Martin%20Leslie's gravatar image

Martin Leslie
1112

Binomial distribution confidence interval for error rate of LDPC code

In Mackay's paper "Good Error-Correcting codes based on Very Sparse Matrices" (available at http://www.inference.phy.cam.ac.uk/mackay/abstracts/mncN.html) Appendix C the author explains how he created the error bars on his simulation plots. I will paraphrase:

The plots are the result of, for each of a set of channel parameters, running n trials and detecting r coding decoding failures.

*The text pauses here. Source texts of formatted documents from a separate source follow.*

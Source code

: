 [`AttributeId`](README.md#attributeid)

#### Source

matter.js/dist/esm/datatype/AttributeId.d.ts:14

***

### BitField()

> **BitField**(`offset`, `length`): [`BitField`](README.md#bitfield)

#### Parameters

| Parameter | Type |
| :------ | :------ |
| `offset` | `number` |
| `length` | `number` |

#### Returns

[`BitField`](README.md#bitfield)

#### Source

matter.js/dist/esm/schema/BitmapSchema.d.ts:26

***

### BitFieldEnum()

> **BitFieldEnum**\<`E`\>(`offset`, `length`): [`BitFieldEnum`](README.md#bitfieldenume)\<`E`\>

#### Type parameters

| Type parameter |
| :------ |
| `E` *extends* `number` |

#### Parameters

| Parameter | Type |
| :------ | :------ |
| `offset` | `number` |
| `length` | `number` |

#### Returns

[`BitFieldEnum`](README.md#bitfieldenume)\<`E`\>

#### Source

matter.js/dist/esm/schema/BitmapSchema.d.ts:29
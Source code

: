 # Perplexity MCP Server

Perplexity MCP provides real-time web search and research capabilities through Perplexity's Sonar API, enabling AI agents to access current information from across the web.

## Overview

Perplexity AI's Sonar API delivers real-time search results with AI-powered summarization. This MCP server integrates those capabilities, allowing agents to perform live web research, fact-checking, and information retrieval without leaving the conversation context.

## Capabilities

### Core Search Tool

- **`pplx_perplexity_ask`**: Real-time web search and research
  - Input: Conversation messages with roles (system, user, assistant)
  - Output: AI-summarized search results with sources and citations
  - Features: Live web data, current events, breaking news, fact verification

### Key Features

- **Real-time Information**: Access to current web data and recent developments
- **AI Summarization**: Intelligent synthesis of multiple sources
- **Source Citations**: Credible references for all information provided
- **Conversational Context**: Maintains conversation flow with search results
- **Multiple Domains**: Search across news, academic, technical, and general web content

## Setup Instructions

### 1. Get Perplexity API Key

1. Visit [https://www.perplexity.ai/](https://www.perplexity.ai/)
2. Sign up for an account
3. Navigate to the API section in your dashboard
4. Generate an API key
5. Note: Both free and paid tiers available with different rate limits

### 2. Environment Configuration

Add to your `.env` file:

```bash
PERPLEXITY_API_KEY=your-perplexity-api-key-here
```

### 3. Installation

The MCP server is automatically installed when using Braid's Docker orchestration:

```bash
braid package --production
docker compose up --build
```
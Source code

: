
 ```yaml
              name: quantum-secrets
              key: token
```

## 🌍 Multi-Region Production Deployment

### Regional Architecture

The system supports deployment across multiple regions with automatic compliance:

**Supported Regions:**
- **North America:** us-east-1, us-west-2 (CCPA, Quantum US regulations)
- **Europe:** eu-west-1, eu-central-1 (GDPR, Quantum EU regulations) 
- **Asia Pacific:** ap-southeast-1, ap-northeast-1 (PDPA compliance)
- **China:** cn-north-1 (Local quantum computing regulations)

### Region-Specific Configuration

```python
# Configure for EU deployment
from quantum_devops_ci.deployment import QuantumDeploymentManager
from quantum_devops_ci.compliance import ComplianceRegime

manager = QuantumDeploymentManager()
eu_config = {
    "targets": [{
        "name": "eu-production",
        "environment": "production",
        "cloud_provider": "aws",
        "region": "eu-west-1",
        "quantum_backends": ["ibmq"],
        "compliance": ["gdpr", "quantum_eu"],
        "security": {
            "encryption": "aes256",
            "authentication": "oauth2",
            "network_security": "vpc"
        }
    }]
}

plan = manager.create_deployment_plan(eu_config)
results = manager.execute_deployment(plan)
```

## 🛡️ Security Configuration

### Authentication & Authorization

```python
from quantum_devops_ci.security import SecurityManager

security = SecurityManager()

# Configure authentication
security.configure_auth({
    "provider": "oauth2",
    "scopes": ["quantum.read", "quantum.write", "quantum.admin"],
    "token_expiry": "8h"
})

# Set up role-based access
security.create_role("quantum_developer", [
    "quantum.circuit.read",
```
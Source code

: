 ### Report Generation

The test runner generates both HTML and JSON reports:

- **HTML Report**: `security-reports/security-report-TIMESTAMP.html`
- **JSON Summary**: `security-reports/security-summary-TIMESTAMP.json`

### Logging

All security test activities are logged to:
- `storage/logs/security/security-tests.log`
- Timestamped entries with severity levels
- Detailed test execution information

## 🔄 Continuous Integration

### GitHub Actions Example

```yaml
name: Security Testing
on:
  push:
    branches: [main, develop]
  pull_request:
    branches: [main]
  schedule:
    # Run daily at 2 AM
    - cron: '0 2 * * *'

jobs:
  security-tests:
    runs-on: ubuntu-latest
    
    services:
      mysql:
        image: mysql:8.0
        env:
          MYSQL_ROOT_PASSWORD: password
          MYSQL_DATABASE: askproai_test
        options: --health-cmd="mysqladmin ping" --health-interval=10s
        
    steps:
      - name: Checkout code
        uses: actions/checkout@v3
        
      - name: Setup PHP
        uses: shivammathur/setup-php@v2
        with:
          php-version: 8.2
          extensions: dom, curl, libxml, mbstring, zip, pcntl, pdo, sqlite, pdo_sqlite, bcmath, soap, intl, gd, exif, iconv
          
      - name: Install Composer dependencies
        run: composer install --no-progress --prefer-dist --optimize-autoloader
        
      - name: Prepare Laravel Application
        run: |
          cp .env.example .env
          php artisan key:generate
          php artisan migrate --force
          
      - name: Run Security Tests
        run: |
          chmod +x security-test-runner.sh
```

Then the estimate of probability of failure is r/n and if r>0 the confidence interval for p is [p-,p+] where sigma=((n-r)/(nr))^(1/2) and p+/-=(r/n)exp(+/-2sigma). The plots are given as log-linear plots (log(probability of failure) on the vertical axis, channel parameter on horizontal axis).

I don't know where these formulae come from. It seems that the distribution of the probability of failure is binomial and the wikipedia Wikipedia page for Binomial proportion confidence interval has a somewhat similar formula but replacing p by r/n doesn't give me Mackay's formula.

Hopefully this question is straightforward and someone can explain how to derive confidence intervals to me. Let me know if you have any clarifying questions.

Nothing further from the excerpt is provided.